Welcome to the first blog in our InfoSec 101 series during the week of Safer Internet
Day. The theme of this year’s event is to ‘create, connect share and respect: A better internet starts with you. Calling on young people, parents, carers, teachers, police, and tech companies, it is encouraging open conversations about staying cyber-secure online and aims to create a better and safer online community.
This series aims to unshroud the terms that you may have seen cropping up in the media quite regularly, beginning with ransomware.
In a nutshell
Ransom malware or ransomware is a kind of malicious software that locks users out of their systems or blocks them from accessing their files, but offers to unlock them on the condition that users pay a ransom. This may be in the form of physical or digital currency.
Ransomware can range from the crude to the highly sophisticated, and only a few types are able to have their encryption successfully decrypted. These are:
Lockers – This should be an orange alert. When locker ransomware takes hold, you may find that you are unable to access certain applications or be frozen out of your computer entirely. Normally, a screen appears with what looks like an official-looking logo saying illegal activity has been detected on your computer.
Crypto ransomware – This is the nasty stuff. Threat actors behind such a ransomware campaign want to seize your files and encrypt them, and then demand a payment in order to decrypt and return them. The reason this is so dangerous is that no security system or software can restore or return them to you. Unless you pay the ransom, they’re gone. However, even if you do pay up, there isn’t a guarantee the criminals will give you the files back.
Ransomware was thrust into the news agenda last summer after the high-profile WannaCry attack. This ransomware type was far more dangerous than other common ransomware types because of its ability to spread across an organisation’s network by exploiting critical vulnerabilities in Window computers.
The attack was stopped within a few days of its discovery due to emergency patches and the discovery of a kill-switch that prevented infected computers spreading WannaCry further. However, it still caused significant damage affecting more than 300,000 computers across 150 countries and totalling to hundreds of millions to billions of pounds.
There are a few different ways in which ransomware can infect your computer. Understanding this is a step towards being savvy in protecting your files.
One of the most common methods seen today is through malicious spam or malspam. This is an unsolicited email that is used to deliver malware. These emails can contain PDF or Word attachments that are traps or links to malicious websites. Malspam is often deployed via social engineering tactics – by appearing legit / someone else – to get you to open the attachment or click a link in the message body.
The other popular method of infection is malvertising. Malvertising, or malicious advertising, is the use of online advertising to distribute malware, requiring little to no user interaction.

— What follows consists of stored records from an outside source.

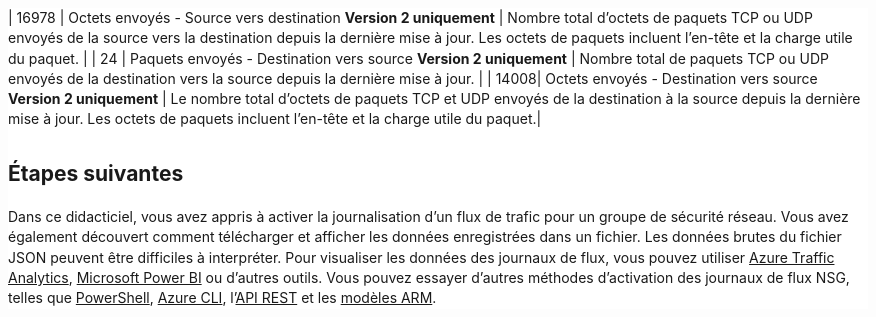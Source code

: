 | 16978 | Octets envoyés - Source vers destination **Version 2 uniquement** | Nombre total d’octets de paquets TCP ou UDP envoyés de la source vers la destination depuis la dernière mise à jour. Les octets de paquets incluent l’en-tête et la charge utile du paquet. |
| 24 | Paquets envoyés - Destination vers source **Version 2 uniquement** | Nombre total de paquets TCP ou UDP envoyés de la destination vers la source depuis la dernière mise à jour. |
| 14008| Octets envoyés - Destination vers source **Version 2 uniquement** | Le nombre total d’octets de paquets TCP et UDP envoyés de la destination à la source depuis la dernière mise à jour. Les octets de paquets incluent l’en-tête et la charge utile du paquet.|

## <a name="next-steps"></a>Étapes suivantes

Dans ce didacticiel, vous avez appris à activer la journalisation d’un flux de trafic pour un groupe de sécurité réseau. Vous avez également découvert comment télécharger et afficher les données enregistrées dans un fichier. Les données brutes du fichier JSON peuvent être difficiles à interpréter. Pour visualiser les données des journaux de flux, vous pouvez utiliser [Azure Traffic Analytics](traffic-analytics.md), [Microsoft Power BI](network-watcher-visualize-nsg-flow-logs-power-bi.md) ou d’autres outils. Vous pouvez essayer d’autres méthodes d’activation des journaux de flux NSG, telles que [PowerShell](network-watcher-nsg-flow-logging-powershell.md), [Azure CLI](network-watcher-nsg-flow-logging-cli.md), l’[API REST](network-watcher-nsg-flow-logging-rest.md) et les [modèles ARM](network-watcher-nsg-flow-logging-azure-resource-manager.md).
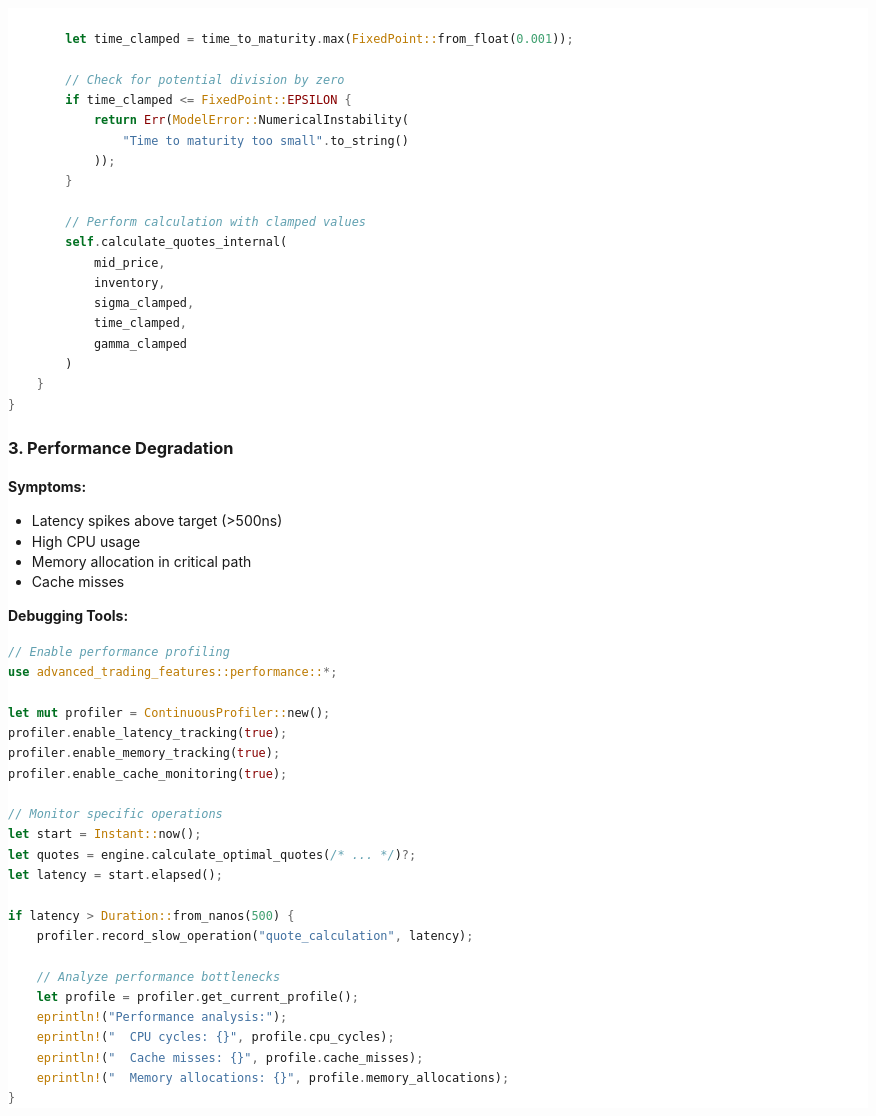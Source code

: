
 ```rust
        
        let time_clamped = time_to_maturity.max(FixedPoint::from_float(0.001));
        
        // Check for potential division by zero
        if time_clamped <= FixedPoint::EPSILON {
            return Err(ModelError::NumericalInstability(
                "Time to maturity too small".to_string()
            ));
        }
        
        // Perform calculation with clamped values
        self.calculate_quotes_internal(
            mid_price, 
            inventory, 
            sigma_clamped, 
            time_clamped, 
            gamma_clamped
        )
    }
}
```

### 3. Performance Degradation

**Symptoms:**
- Latency spikes above target (>500ns)
- High CPU usage
- Memory allocation in critical path
- Cache misses

**Debugging Tools:**
```rust
// Enable performance profiling
use advanced_trading_features::performance::*;

let mut profiler = ContinuousProfiler::new();
profiler.enable_latency_tracking(true);
profiler.enable_memory_tracking(true);
profiler.enable_cache_monitoring(true);

// Monitor specific operations
let start = Instant::now();
let quotes = engine.calculate_optimal_quotes(/* ... */)?;
let latency = start.elapsed();

if latency > Duration::from_nanos(500) {
    profiler.record_slow_operation("quote_calculation", latency);
    
    // Analyze performance bottlenecks
    let profile = profiler.get_current_profile();
    eprintln!("Performance analysis:");
    eprintln!("  CPU cycles: {}", profile.cpu_cycles);
    eprintln!("  Cache misses: {}", profile.cache_misses);
    eprintln!("  Memory allocations: {}", profile.memory_allocations);
}
```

While browsing even legitimate sites, users can be redirected to criminal servers without ever clicking on an ad (find out more about adware in our third and final blog).
How can I protect myself?
Should you find yourself infected with ransomware, it’s advised not to pay the ransom. This will only encourage the cybercriminals to launch further attacks. Some files may be retrievable by using free decryptors; however, not all ransomware families have had decryptors made for them. Therefore, asking the advice of a security or IT specialist, if possible, is the best course of action before trying anything yourself.
One way to protect and prevent yourself from ransomware is to invest in a cybersecurity program with real-time protection that can thwart advanced attacks. This does not need to cost a fortune, in fact, many cybersecurity software on the market is affordable and implements freemium models.
Secondly, as tedious as it can be, creating secure backups of data can save you headaches further down the line. There are many cloud storage providers that include high-level encryption. Alongside this and to cover all bases, you can purchase an external hard drive – just be sure to physically disconnect the device after backing up, as they can become the victim of ransomware too.
Finally, stay informed. Educating yourself, employees, and family on suspicious emails or websites will go a long way in fighting cybercriminals by shedding light on their nefarious tactics.